Stored data
Start of Block
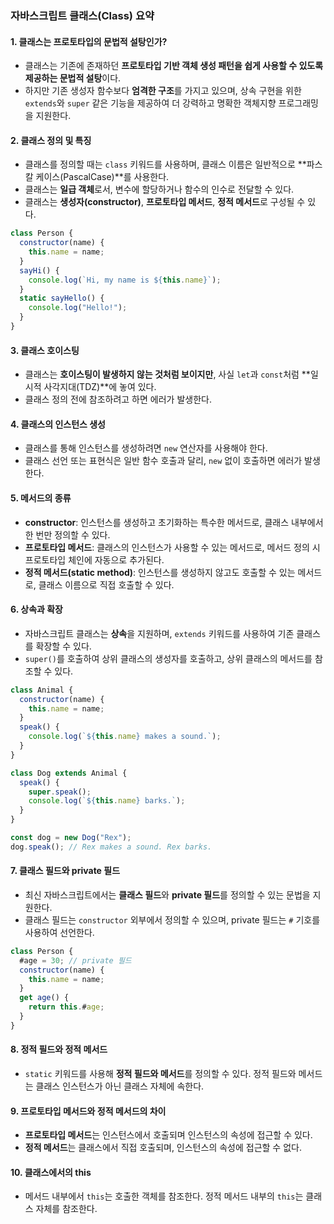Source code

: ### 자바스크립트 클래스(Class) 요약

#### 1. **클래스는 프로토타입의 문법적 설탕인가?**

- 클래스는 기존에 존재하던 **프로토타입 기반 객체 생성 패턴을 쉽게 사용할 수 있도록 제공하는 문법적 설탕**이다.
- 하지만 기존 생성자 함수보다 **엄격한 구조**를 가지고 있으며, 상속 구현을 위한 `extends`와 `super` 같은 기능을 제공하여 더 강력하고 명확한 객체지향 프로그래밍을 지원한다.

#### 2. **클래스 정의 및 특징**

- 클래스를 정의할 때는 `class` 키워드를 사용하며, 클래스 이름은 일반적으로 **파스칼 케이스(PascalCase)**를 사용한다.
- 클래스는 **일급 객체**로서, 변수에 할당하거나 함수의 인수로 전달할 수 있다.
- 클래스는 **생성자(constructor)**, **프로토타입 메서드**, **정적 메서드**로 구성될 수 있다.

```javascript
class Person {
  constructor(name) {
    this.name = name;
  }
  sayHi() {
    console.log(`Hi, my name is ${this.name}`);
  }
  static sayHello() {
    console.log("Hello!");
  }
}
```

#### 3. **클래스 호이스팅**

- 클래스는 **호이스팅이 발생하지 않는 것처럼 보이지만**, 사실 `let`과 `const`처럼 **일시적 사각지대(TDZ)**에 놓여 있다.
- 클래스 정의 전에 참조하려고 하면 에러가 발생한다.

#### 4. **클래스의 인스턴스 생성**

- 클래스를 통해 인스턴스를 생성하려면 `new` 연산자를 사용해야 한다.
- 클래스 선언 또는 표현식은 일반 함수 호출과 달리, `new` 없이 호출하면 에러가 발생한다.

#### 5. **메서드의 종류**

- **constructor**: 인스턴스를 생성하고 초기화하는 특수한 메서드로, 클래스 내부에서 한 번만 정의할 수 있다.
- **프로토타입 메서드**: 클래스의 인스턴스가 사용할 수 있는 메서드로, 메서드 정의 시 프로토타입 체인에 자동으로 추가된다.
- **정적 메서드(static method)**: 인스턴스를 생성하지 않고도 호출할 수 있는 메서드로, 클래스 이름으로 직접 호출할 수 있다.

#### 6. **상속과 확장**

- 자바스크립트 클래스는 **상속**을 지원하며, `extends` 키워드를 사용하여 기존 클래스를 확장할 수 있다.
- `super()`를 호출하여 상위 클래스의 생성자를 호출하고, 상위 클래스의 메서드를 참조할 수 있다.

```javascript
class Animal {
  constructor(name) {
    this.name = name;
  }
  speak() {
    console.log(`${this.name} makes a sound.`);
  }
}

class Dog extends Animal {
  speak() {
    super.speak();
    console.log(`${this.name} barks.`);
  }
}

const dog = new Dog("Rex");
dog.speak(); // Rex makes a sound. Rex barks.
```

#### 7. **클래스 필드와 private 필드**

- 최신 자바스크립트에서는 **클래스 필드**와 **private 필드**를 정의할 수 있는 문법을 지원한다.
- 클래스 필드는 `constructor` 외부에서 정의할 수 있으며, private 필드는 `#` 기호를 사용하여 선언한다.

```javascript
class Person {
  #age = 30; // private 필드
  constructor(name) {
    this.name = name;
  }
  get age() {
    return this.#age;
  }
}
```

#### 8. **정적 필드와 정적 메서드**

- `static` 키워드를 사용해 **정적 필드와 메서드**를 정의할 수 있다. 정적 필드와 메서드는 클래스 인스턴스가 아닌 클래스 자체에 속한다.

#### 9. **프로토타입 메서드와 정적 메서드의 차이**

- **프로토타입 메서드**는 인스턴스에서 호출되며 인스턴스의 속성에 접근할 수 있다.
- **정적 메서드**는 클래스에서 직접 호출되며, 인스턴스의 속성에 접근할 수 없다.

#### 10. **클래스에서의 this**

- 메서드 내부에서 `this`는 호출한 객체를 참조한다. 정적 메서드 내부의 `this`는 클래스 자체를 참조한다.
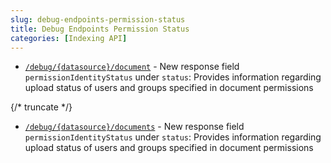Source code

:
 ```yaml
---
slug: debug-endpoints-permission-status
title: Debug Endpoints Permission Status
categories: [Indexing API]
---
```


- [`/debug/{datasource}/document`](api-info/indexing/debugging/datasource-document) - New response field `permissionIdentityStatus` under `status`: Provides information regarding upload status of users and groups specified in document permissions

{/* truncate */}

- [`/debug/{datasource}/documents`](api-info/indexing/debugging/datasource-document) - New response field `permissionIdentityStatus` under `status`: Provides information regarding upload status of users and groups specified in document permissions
End of Block
Exercise description:
Report how many lines in the records above contain the word "barks", giving only the number.

Result of this task:
2